ST—Place was the most important aspect of this novel. It was suggested by early readers that the setting be fictitious, because I was perhaps a little too accurate—and honest—about the island. But I knew the greatest appeal of this story was that it was about Bequia, so I never considered telling the story any other way.

7.   Some elements of island life, especially local politics, are not always shown in the best light. Islands are small places… how was the book received by locals?

ST—I’ve received mixed reviews, but mainly positive comments, mostly from foreign tourists and ex-pats who say that I’ve nailed the place and what goes on here. I believe I portrayed the general local population in a generally favourable light. I know a few (very few) local people have read the book, but no one has criticized me for what I’ve written. I was told that one foreigner thought I had been too harsh in my depiction of the police – until she was robbed and had to deal with them herself. Then she said I had not been harsh enough. (I gave a signed copy to one of the gardeners who works for Dennis, and he said, “Sue, I will cherish this for the rest of my life!” That choked me up!)

8.   What brought you to Bequia?

ST—We first came to Bequia as tourists in 1989 after a customer at the Calgary bookstore where I was working suggested it as a possibly vacation spot. We were hooked from that very first time, kept coming back every year, and before we knew it we bought land, built a house, and moved here permanently in 1996.

9.   Any challenges/differences writing a male protagonist?

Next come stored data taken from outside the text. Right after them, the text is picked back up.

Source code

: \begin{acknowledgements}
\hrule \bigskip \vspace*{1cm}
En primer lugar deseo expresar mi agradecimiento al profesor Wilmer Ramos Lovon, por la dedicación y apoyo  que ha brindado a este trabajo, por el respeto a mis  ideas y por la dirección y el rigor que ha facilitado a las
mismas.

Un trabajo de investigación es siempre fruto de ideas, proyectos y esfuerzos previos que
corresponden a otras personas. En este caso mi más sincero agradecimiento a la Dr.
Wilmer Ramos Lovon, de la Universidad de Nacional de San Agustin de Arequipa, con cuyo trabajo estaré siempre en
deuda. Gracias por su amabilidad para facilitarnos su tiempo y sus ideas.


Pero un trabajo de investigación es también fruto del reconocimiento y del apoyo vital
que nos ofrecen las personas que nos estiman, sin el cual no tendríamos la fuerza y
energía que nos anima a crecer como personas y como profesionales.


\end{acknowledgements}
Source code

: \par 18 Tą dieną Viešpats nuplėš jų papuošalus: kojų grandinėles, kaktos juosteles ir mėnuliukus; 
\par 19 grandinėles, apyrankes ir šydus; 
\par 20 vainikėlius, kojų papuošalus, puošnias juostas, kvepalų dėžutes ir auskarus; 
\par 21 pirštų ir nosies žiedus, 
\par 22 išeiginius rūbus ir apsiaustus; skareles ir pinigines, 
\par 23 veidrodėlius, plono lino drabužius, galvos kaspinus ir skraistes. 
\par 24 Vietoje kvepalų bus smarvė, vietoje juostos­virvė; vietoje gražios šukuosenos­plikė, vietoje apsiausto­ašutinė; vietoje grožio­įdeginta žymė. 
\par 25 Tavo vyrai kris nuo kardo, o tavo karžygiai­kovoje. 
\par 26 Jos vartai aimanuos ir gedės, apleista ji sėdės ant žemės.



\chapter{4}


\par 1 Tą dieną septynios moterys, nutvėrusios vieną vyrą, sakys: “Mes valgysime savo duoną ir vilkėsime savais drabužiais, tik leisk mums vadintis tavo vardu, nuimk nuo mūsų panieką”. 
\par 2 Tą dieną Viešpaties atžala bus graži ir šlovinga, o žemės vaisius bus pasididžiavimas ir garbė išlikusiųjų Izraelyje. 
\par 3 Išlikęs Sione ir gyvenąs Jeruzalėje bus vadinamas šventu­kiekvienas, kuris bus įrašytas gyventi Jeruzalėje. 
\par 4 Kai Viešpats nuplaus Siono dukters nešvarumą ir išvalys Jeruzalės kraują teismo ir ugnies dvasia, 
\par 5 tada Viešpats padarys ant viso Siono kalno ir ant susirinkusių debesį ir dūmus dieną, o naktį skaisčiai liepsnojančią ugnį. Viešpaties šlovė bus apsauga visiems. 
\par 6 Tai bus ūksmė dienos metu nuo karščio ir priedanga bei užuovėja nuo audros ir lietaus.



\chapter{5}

ST—No. Geoff’s was the first voice that came to me when I began writing this novel and that seemed quite natural for the story I wanted to tell. The second novel in the series is about a woman, and I really don’t notice that much difference writing in her voice from writing in the voice of a man in the first novel.

10.  Your background is almost entirely industry-related so you were not unfamiliar with the process of editing, publishing and marketing. You also developed your own imprint and chose the self pub route.  I’d like to think you knew the ropes so well there were no surprises…[ but I’m guessing there were surprises]. Would you share a few?

ST—No real surprises as far as publishing, editing and marketing were concerned. In fact, I discovered that I enjoyed the publishing end of the business so much that I set up a new imprint, IslandShorts, and am now ePublishing short fiction, poetry and novellas by other authors. I will likely only ePublish from now on, with a limited edition print run to pre-sell, so I won’t be stuck with unsold stock, as I still am with the first novel.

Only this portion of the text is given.